> _Brief_: Return every line of the data below, exactly.
● ● ●
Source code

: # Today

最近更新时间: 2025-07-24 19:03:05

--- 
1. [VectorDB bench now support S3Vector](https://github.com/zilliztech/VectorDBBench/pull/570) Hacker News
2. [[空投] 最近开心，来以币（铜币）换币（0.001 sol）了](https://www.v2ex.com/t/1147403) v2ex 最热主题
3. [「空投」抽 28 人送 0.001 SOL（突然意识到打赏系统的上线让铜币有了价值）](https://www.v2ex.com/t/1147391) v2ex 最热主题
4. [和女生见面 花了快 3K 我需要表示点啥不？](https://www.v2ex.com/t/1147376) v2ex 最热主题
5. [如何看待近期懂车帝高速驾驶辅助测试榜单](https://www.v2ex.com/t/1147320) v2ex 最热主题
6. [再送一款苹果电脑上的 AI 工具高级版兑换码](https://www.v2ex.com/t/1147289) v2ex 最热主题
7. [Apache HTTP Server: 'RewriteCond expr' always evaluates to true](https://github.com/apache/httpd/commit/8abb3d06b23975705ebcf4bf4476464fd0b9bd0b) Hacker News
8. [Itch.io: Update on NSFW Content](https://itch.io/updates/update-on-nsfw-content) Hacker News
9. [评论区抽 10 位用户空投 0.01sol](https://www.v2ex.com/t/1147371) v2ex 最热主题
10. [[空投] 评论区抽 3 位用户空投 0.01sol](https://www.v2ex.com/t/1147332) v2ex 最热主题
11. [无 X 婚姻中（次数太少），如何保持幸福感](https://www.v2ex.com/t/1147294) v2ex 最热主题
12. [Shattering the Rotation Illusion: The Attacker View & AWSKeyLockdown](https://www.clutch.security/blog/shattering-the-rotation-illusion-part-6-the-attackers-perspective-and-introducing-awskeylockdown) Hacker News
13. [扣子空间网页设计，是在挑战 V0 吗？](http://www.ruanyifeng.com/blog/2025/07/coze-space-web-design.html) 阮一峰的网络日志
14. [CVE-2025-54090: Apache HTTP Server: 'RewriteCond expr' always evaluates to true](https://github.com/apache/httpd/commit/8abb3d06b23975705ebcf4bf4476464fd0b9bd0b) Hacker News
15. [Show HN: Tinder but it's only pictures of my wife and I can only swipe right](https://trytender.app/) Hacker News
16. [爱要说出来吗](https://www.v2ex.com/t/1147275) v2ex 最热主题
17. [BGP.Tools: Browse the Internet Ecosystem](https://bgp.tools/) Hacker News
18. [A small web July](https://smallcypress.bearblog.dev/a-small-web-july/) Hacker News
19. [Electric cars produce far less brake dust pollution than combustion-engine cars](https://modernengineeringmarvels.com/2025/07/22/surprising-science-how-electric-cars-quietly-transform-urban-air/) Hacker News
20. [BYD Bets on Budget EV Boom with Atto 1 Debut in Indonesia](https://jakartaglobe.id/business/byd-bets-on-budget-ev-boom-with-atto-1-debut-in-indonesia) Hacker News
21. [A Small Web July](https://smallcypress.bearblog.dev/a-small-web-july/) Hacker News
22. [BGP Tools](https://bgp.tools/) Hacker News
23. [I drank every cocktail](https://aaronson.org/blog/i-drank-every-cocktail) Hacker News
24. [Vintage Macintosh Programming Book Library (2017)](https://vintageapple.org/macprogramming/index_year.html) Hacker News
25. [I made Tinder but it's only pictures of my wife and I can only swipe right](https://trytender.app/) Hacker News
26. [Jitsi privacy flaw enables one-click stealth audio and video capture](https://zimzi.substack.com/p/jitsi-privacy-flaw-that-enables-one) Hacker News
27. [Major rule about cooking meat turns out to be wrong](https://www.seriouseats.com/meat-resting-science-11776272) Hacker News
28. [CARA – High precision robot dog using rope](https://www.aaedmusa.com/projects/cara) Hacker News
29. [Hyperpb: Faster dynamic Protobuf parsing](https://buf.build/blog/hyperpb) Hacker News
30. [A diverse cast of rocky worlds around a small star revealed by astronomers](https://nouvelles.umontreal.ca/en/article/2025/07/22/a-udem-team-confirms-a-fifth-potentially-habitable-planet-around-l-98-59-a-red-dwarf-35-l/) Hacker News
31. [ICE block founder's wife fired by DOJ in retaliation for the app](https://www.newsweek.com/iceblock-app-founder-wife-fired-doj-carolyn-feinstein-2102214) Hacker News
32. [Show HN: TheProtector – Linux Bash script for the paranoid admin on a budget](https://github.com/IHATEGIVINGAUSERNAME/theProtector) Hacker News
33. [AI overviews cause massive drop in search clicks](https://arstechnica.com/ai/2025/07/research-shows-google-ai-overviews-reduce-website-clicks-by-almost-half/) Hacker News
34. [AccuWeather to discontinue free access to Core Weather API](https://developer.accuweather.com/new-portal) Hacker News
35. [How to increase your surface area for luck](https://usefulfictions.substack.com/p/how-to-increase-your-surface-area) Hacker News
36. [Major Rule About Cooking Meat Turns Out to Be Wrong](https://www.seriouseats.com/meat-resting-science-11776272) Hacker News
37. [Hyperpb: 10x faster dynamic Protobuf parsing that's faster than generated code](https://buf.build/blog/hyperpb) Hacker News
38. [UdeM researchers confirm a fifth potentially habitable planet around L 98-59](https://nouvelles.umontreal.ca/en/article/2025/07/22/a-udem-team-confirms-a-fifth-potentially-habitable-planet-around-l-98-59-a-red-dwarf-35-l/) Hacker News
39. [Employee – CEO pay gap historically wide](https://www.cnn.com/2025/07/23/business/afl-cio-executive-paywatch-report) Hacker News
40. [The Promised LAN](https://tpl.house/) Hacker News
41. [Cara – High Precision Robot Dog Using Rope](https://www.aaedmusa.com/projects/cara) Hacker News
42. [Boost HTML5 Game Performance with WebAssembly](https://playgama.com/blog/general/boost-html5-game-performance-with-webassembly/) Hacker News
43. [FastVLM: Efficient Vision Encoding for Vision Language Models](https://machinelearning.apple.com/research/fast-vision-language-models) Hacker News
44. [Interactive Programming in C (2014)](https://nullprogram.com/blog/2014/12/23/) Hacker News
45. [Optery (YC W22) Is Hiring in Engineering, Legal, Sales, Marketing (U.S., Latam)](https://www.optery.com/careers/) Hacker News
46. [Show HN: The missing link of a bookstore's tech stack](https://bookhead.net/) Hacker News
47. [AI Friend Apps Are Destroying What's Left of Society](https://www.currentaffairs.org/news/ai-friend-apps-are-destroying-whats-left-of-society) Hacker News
● ● ●
> _Result for this exercise_:
Source code

: # Today

最近更新时间: 2025-07-24 19:03:05

--- 
1. [VectorDB bench now support S3Vector](https://github.com/zilliztech/VectorDBBench/pull/570) Hacker News
2. [[空投] 最近开心，来以币（铜币）换币（0.001 sol）了](https://www.v2ex.com/t/1147403) v2ex 最热主题
3. [「空投」抽 28 人送 0.001 SOL（突然意识到打赏系统的上线让铜币有了价值）](https://www.v2ex.com/t/1147391) v2ex 最热主题
4. [和女生见面 花了快 3K 我需要表示点啥不？](https://www.v2ex.com/t/1147376) v2ex 最热主题
5. [如何看待近期懂车帝高速驾驶辅助测试榜单](https://www.v2ex.com/t/1147320) v2ex 最热主题
6. [再送一款苹果电脑上的 AI 工具高级版兑换码](https://www.v2ex.com/t/1147289) v2ex 最热主题
7. [Apache HTTP Server: 'RewriteCond expr' always evaluates to true](https://github.com/apache/httpd/commit/8abb3d06b23975705ebcf4bf4476464fd0b9bd0b) Hacker News
8. [Itch.io: Update on NSFW Content](https://itch.io/updates/update-on-nsfw-content) Hacker News
9. [评论区抽 10 位用户空投 0.01sol](https://www.v2ex.com/t/1147371) v2ex 最热主题
10. [[空投] 评论区抽 3 位用户空投 0.01sol](https://www.v2ex.com/t/1147332) v2ex 最热主题
11. [无 X 婚姻中（次数太少），如何保持幸福感](https://www.v2ex.com/t/1147294) v2ex 最热主题
12. [Shattering the Rotation Illusion: The Attacker View & AWSKeyLockdown](https://www.clutch.security/blog/shattering-the-rotation-illusion-part-6-the-attackers-perspective-and-introducing-awskeylockdown) Hacker News
13. [扣子空间网页设计，是在挑战 V0 吗？](http://www.ruanyifeng.com/blog/2025/07/coze-space-web-design.html) 阮一峰的网络日志
14. [CVE-2025-54090: Apache HTTP Server: 'RewriteCond expr' always evaluates to true](https://github.com/apache/httpd/commit/8abb3d06b23975705ebcf4bf4476464fd0b9bd0b) Hacker News
15. [Show HN: Tinder but it's only pictures of my wife and I can only swipe right](https://trytender.app/) Hacker News
16. [爱要说出来吗](https://www.v2ex.com/t/1147275) v2ex 最热主题
17. [BGP.Tools: Browse the Internet Ecosystem](https://bgp.tools/) Hacker News
18. [A small web July](https://smallcypress.bearblog.dev/a-small-web-july/) Hacker News
19. [Electric cars produce far less brake dust pollution than combustion-engine cars](https://modernengineeringmarvels.com/2025/07/22/surprising-science-how-electric-cars-quietly-transform-urban-air/) Hacker News
20. [BYD Bets on Budget EV Boom with Atto 1 Debut in Indonesia](https://jakartaglobe.id/business/byd-bets-on-budget-ev-boom-with-atto-1-debut-in-indonesia) Hacker News
21. [A Small Web July](https://smallcypress.bearblog.dev/a-small-web-july/) Hacker News
22. [BGP Tools](https://bgp.tools/) Hacker News
23. [I drank every cocktail](https://aaronson.org/blog/i-drank-every-cocktail) Hacker News
24. [Vintage Macintosh Programming Book Library (2017)](https://vintageapple.org/macprogramming/index_year.html) Hacker News
25. [I made Tinder but it's only pictures of my wife and I can only swipe right](https://trytender.app/) Hacker News
26. [Jitsi privacy flaw enables one-click stealth audio and video capture](https://zimzi.substack.com/p/jitsi-privacy-flaw-that-enables-one) Hacker News
27. [Major rule about cooking meat turns out to be wrong](https://www.seriouseats.com/meat-resting-science-11776272) Hacker News
28. [CARA – High precision robot dog using rope](https://www.aaedmusa.com/projects/cara) Hacker News
29. [Hyperpb: Faster dynamic Protobuf parsing](https://buf.build/blog/hyperpb) Hacker News
30. [A diverse cast of rocky worlds around a small star revealed by astronomers](https://nouvelles.umontreal.ca/en/article/2025/07/22/a-udem-team-confirms-a-fifth-potentially-habitable-planet-around-l-98-59-a-red-dwarf-35-l/) Hacker News
31. [ICE block founder's wife fired by DOJ in retaliation for the app](https://www.newsweek.com/iceblock-app-founder-wife-fired-doj-carolyn-feinstein-2102214) Hacker News
32. [Show HN: TheProtector – Linux Bash script for the paranoid admin on a budget](https://github.com/IHATEGIVINGAUSERNAME/theProtector) Hacker News
33. [AI overviews cause massive drop in search clicks](https://arstechnica.com/ai/2025/07/research-shows-google-ai-overviews-reduce-website-clicks-by-almost-half/) Hacker News
34. [AccuWeather to discontinue free access to Core Weather API](https://developer.accuweather.com/new-portal) Hacker News
35. [How to increase your surface area for luck](https://usefulfictions.substack.com/p/how-to-increase-your-surface-area) Hacker News
36. [Major Rule About Cooking Meat Turns Out to Be Wrong](https://www.seriouseats.com/meat-resting-science-11776272) Hacker News
37. [Hyperpb: 10x faster dynamic Protobuf parsing that's faster than generated code](https://buf.build/blog/hyperpb) Hacker News
38. [UdeM researchers confirm a fifth potentially habitable planet around L 98-59](https://nouvelles.umontreal.ca/en/article/2025/07/22/a-udem-team-confirms-a-fifth-potentially-habitable-planet-around-l-98-59-a-red-dwarf-35-l/) Hacker News
39. [Employee – CEO pay gap historically wide](https://www.cnn.com/2025/07/23/business/afl-cio-executive-paywatch-report) Hacker News
40. [The Promised LAN](https://tpl.house/) Hacker News
41. [Cara – High Precision Robot Dog Using Rope](https://www.aaedmusa.com/projects/cara) Hacker News
42. [Boost HTML5 Game Performance with WebAssembly](https://playgama.com/blog/general/boost-html5-game-performance-with-webassembly/) Hacker News
43. [FastVLM: Efficient Vision Encoding for Vision Language Models](https://machinelearning.apple.com/research/fast-vision-language-models) Hacker News
44. [Interactive Programming in C (2014)](https://nullprogram.com/blog/2014/12/23/) Hacker News
45. [Optery (YC W22) Is Hiring in Engineering, Legal, Sales, Marketing (U.S., Latam)](https://www.optery.com/careers/) Hacker News
46. [Show HN: The missing link of a bookstore's tech stack](https://bookhead.net/) Hacker News
47. [AI Friend Apps Are Destroying What's Left of Society](https://www.currentaffairs.org/news/ai-friend-apps-are-destroying-whats-left-of-society) Hacker News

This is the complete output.